Représentation du 26 juin

 Mise en scène : David Mc Vicar
 Scénographie : Charles Edwards
 Costumes : Brigitte Reiffenstuel

 Adrienne Lecouvreur : Angela Gheorghiu
 Princesse de Bouillon : Luciana d'Intino
 Maurice de Saxe : Marcelo Alvarez
 Michonnet : Alessandro Corbelli
 Abbé de Chazeuil : Raul Gimenez
 Prince de Bouillon : Wojtek Smilek
 
 Direction musicale : Daniel Oren

 Adrienne Lecouvreur est une tragédienne célèbre du règne de Louis XV - femme très séduisante, elle eut de nombreux amants, notamment Voltaire, mais aussi Maurice de Saxe, qui était convoité par Françoise de Lorraine, duchesse de Bouillon - elle mourut dans des circonstances troubles,  et la légende attribue sa mort à la Duchesse, mais ce ne fut jamais élucidé. Scribe a tiré une pièce de cette histoire romanesque, et elle a servi de support à Cilea pour son opéra. L'oeuvre est un mélo lacrymal, l'écriture musicale est plutot pauvre, et le livret par moment affligeant - donc clairement un opéra de série B.
J'ai pourtant passé une excellente soirée - de nombreuses grandes interprètes ont voulu respirer les violettes empoisonnées, et depuis sa création en 1902, l'oeuvre n'a jamais quitté le répertoire des grands théâtres.
Malgré ses limitations, confiée à des artistes de bon niveau, l'opéra fonctionne très bien - et c'est le cas de la production de la Bastille.
Il faut d'abord saluer le travail du metteur en scène : Mc Vicar donne une lecture littérale et fidèle du livret, avec de très habiles dispositifs scénographiques, le théâtre dans le théâtre - les costumes sont superbes, il ne manque pas un galon à la livrée du dernier laquais - le jeu des acteurs épouse bien le drame, à commencer par Gheorghiu - d'une beauté frappante -  et d'Intino - seul Alvarez parait un peu emprunté.
Sur le plan vocal, des critiques sévères ont été formulées à l'encontre de Gheorghiu : je les trouve excessive - elle démarre un peu laborieusement, et son "Son l'umile ancilla" était limite, et la projection faible dans le vaisseau de la Bastille - mais ensuite elle retrouve son aplomb, et son chant devient superbe, pour triompher dans le dernier acte.
Luciana d'Intino incarne une princesse orgueilleuse, jalouse, véhémente - la voix est puissante, très bien menée.
Beau Maurice de Marcelo Alvarez, et il  faut aussi rendre hommage au quatrième premier role de cet opéra : Michonnet, l'amoureux transi, magnifiquement interprété par Alessandro Corbelli.

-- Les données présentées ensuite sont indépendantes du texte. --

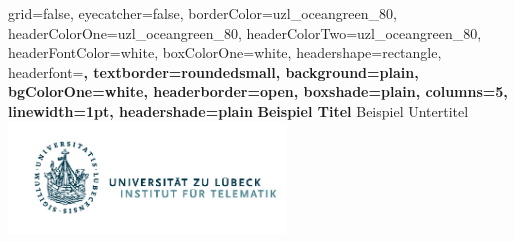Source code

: \documentclass[a0paper,portrait]{baposter}
\begin{document}



\background{
}

\begin{poster}{
	grid=false,
	eyecatcher=false,
	borderColor=uzl_oceangreen_80,
	headerColorOne=uzl_oceangreen_80,
	headerColorTwo=uzl_oceangreen_80,
	headerFontColor=white,
	boxColorOne=white,
	headershape=rectangle,
	headerfont=\large\bf,
	textborder=roundedsmall,
	background=plain,
	bgColorOne=white,
	headerborder=open,
	boxshade=plain,
	columns=5,
	linewidth=1pt,
	headershade=plain
}
{
}
{
	\vspace{0.3cm}
  \textcolor{uzl_oceangreen_80}{\textbf{Beispiel Titel}}
    \vspace{0.3cm}
}
{
  \textcolor{uzl_orange_2}{\textsf{Beispiel Untertitel}}
}
{
  \hspace{1cm}
  \includegraphics[height=8em]{Logo_Inst_Telematik_orig}
}


\end{poster}
\end{document}
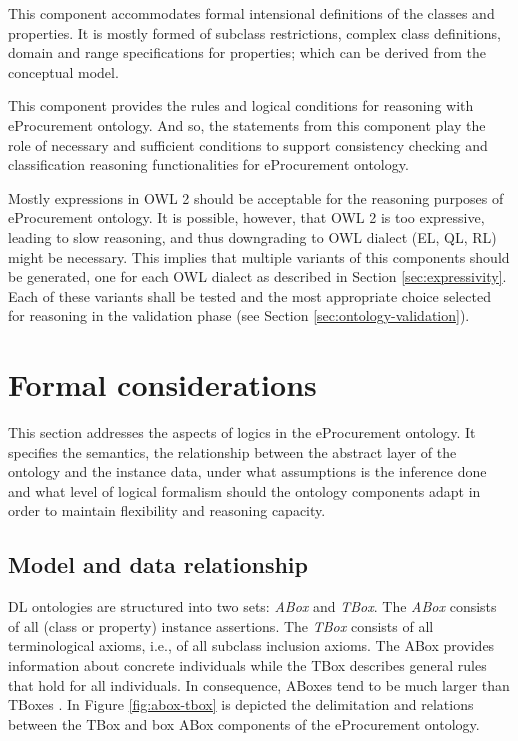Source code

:	This component accommodates formal intensional definitions of the classes and properties. It is mostly formed of subclass restrictions, complex class definitions, domain and range specifications for properties; which can be derived from the conceptual model. 
	
	This component provides the rules and logical conditions for reasoning with eProcurement ontology. And so, the statements from this component play the role of necessary and sufficient conditions to support consistency checking and classification reasoning functionalities for eProcurement ontology. 
	
	Mostly expressions in OWL 2 should be acceptable for the reasoning purposes of eProcurement ontology. It is possible, however, that OWL 2 is too expressive, leading to slow reasoning, and thus downgrading to OWL dialect (EL, QL, RL) might be necessary. This implies that multiple variants of this components should be generated, one for each OWL dialect as described in Section \ref{sec:expressivity}. Each of these variants shall be tested and the most appropriate choice selected for reasoning in the validation phase (see Section \ref{sec:ontology-validation}). 
		
		
\section{Formal considerations}	
\label{sec:formal-considerations}

	This section addresses the aspects of logics in the eProcurement ontology. It specifies the semantics, the relationship between the abstract layer of the ontology and the instance data, under what assumptions is the inference done and what level of logical formalism should the ontology components adapt in order to maintain flexibility and reasoning capacity. 
	
	\subsection{Model and data relationship}
	\label{sec:model-data}
	
	DL ontologies are structured into two sets: \textit{ABox} and \textit{TBox}. The \textit{ABox} consists of all (class or property) instance assertions. The \textit{TBox} consists of all terminological axioms, i.e., of all subclass inclusion axioms. The ABox provides information about concrete individuals while the TBox describes general rules that hold for all individuals. In consequence, ABoxes tend to be much larger than TBoxes \citep{krotzsch2012owl}. In Figure \ref{fig:abox-tbox} is depicted the delimitation and relations between the TBox and box ABox components of the eProcurement ontology.
	

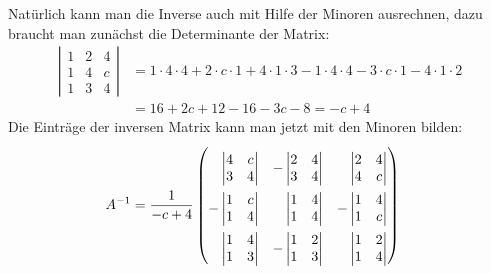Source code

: \begin{loesung}
\begin{teilaufgaben}
Natürlich kann man die Inverse auch mit Hilfe der Minoren ausrechnen,
dazu braucht man zunächst die Determinante der Matrix:
\begin{align*}
\left|\begin{matrix}
1&2&4\\
1&4&c\\
1&3&4
\end{matrix}\right|
&=1\cdot 4\cdot 4+2\cdot c\cdot 1+4\cdot 1\cdot 3
-1\cdot 4\cdot 4-3\cdot c\cdot 1-4\cdot 1\cdot 2
\\
&=
16+2c+12-16-3c-8
=
-c+4
\end{align*}
Die Einträge der inversen Matrix kann man jetzt mit den Minoren bilden:
\begin{align*}
A^{-1}
&=
\def\arraystretch{2.3}
\frac1{-c+4}\begin{pmatrix}
\def\arraystretch{1}
\phantom{-}\left|\begin{matrix}4&c\\3&4\end{matrix}\right|
	&\def\arraystretch{1}
	-\left|\begin{matrix}2&4\\3&4\end{matrix}\right|
		&\def\arraystretch{1}
		\phantom{-}\left|\begin{matrix}2&4\\4&c\end{matrix}\right|
\\
\def\arraystretch{1}
-\left|\begin{matrix}1&c\\1&4\end{matrix}\right|
	&\def\arraystretch{1}
	\phantom{-}\left|\begin{matrix}1&4\\1&4\end{matrix}\right|
		&\def\arraystretch{1}
		-\left|\begin{matrix}1&4\\1&c\end{matrix}\right|
\\
\def\arraystretch{1}
\phantom{-}\left|\begin{matrix}1&4\\1&3\end{matrix}\right|
	&\def\arraystretch{1}
	-\left|\begin{matrix}1&2\\1&3\end{matrix}\right|
		&\def\arraystretch{1}
		\phantom{-}\left|\begin{matrix}1&2\\1&4\end{matrix}\right|

\end{pmatrix}
\end{align*}
\end{teilaufgaben}
\end{loesung}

 Habituellement je suis plutot réservé sur Oren, mais là, il a fait avec l'orchestre un travail d'une grande finesse, tirant le meilleur de cette partition peu inspirée...

 L'avis de Forum Opera : http://www.forumopera.com/adriana-lecouvreur-paris-bastille-cadeau-empoisonne

 Celui des Echos :  http://www.lesechos.fr/week-end/culture/021160319051-adriana-lecouvreur-en-melo-grand-luxe-a-la-bastille-1131577.php


 Ce spectacle a été créé à Covent Garden, et c'est une co-production avec le Wiener Staatsoper et le Liceu - il y a des représentations les 29 juin et 3, 6, 9 12 et 15 juillet - il y a des places disponibles pour toutes les dates - ce spectacle mérite vraiment d'etre vu.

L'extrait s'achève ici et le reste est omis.